Features are how you turn raw geometry into answers. A mesh is just triangles until you ask it questions: "where are the holes?", "where is this sharp enough to be a cutting edge?", "does this object have rotational symmetry?" Extracting geometric features is the bridge between having a mesh and doing something useful with it — feeding ML models, running QA checks, rigging for animation, or segmenting a scan into semantic parts.

Why This Matters

Most geometry pipelines don't operate on the mesh directly. They operate on derived properties: surface normals for rendering and physics, curvature for feature-point detection and simplification, boundary loops for hole-filling, sharp edges for mesh segmentation. Getting these right (and understanding when they're wrong) determines whether downstream steps produce correct results.

Common downstream uses:

  • ML training data: per-vertex curvature and normals as input features for point cloud classifiers
  • Quality assurance: detecting holes, self-intersections, and degenerate faces in manufactured parts
  • Animation rigging: identifying joint locations by curvature extrema
  • Segmentation: grouping faces into patches by curvature class (flat, convex, concave, crease)

Surface Normals

A surface normal is a unit vector perpendicular to the surface at a given point. There are two flavors:

  • Per-face normals: one normal per triangle, computed from the cross product of two edge vectors. Cheap and unambiguous. Used in flat-shaded rendering and face-level geometric queries.
  • Per-vertex normals: one normal per vertex, computed as a weighted average of the normals of all faces sharing that vertex. Gives smooth shading but introduces ambiguity at sharp creases (e.g., the edge of a cube should not be smooth-shaded).

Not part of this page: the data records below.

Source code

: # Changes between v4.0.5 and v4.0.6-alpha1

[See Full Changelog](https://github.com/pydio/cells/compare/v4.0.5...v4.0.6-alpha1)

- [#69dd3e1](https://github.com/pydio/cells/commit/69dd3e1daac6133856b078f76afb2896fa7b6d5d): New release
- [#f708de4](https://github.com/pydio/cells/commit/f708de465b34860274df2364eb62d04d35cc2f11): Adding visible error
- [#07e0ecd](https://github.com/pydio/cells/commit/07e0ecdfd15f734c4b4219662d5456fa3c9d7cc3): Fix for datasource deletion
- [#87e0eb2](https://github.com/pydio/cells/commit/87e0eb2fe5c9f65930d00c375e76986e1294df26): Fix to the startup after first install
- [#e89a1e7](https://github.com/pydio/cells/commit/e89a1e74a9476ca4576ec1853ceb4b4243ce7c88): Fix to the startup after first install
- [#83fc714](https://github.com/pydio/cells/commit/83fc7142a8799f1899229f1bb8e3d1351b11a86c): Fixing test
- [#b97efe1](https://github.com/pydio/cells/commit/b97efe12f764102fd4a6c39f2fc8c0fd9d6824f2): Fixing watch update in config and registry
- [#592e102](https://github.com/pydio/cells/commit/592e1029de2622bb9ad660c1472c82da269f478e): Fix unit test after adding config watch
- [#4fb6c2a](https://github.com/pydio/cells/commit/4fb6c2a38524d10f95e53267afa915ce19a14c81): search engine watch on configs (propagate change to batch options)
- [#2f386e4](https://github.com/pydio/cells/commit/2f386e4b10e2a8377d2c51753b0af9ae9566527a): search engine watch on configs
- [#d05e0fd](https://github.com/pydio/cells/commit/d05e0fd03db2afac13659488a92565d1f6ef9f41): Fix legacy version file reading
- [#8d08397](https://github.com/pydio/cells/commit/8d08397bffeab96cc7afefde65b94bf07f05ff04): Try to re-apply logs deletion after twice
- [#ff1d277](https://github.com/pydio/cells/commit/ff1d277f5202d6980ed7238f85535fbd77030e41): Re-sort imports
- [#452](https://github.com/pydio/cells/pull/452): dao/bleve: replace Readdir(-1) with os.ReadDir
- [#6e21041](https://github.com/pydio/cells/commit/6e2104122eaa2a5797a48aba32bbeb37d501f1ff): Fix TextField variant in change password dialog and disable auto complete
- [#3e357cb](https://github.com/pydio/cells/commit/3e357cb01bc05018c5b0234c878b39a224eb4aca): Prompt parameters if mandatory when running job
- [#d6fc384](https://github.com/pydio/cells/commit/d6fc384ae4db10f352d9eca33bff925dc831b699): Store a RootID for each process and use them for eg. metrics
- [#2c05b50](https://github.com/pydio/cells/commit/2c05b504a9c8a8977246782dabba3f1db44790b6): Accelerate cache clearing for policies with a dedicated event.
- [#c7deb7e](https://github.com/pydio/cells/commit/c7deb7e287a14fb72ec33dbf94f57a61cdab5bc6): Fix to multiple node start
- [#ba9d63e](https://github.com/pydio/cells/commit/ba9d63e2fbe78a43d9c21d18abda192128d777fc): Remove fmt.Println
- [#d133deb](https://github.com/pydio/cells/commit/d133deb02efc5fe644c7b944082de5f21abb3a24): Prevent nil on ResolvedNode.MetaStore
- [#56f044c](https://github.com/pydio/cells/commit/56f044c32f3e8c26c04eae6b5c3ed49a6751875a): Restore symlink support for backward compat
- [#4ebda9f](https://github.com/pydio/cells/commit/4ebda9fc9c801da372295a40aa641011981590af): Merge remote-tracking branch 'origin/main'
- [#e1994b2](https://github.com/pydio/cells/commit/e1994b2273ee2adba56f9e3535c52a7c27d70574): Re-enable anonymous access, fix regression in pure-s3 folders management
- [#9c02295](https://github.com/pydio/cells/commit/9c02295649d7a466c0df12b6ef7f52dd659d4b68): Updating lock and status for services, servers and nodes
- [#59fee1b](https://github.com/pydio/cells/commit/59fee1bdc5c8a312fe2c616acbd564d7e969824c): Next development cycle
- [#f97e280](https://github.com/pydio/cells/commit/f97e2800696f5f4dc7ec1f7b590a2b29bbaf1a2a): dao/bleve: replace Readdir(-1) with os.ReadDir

When smooth shading matters: always for rendering organic shapes. Never for CAD models with sharp creases unless you split vertices at the crease edges first.

Python

python
import trimesh
import numpy as np

mesh = trimesh.load("model.obj")

# Per-face normals (auto-computed)
face_normals = mesh.face_normals  # (M, 3) float64

# Per-vertex normals (area-weighted average of adjacent face normals)
vertex_normals = mesh.vertex_normals  # (N, 3) float64

Open3D requires an explicit call to compute normals — they are not available by default after loading:

python
import open3d as o3d

mesh = o3d.io.read_triangle_mesh("model.obj")
mesh.compute_vertex_normals()   # modifies mesh in-place
mesh.compute_triangle_normals()

normals = np.asarray(mesh.vertex_normals)

For point clouds (no faces), Open3D estimates normals from local neighborhoods:

python
pcd = o3d.io.read_point_cloud("scan.ply")
pcd.estimate_normals(search_param=o3d.geometry.KDTreeSearchParamHybrid(radius=0.1, max_nn=30))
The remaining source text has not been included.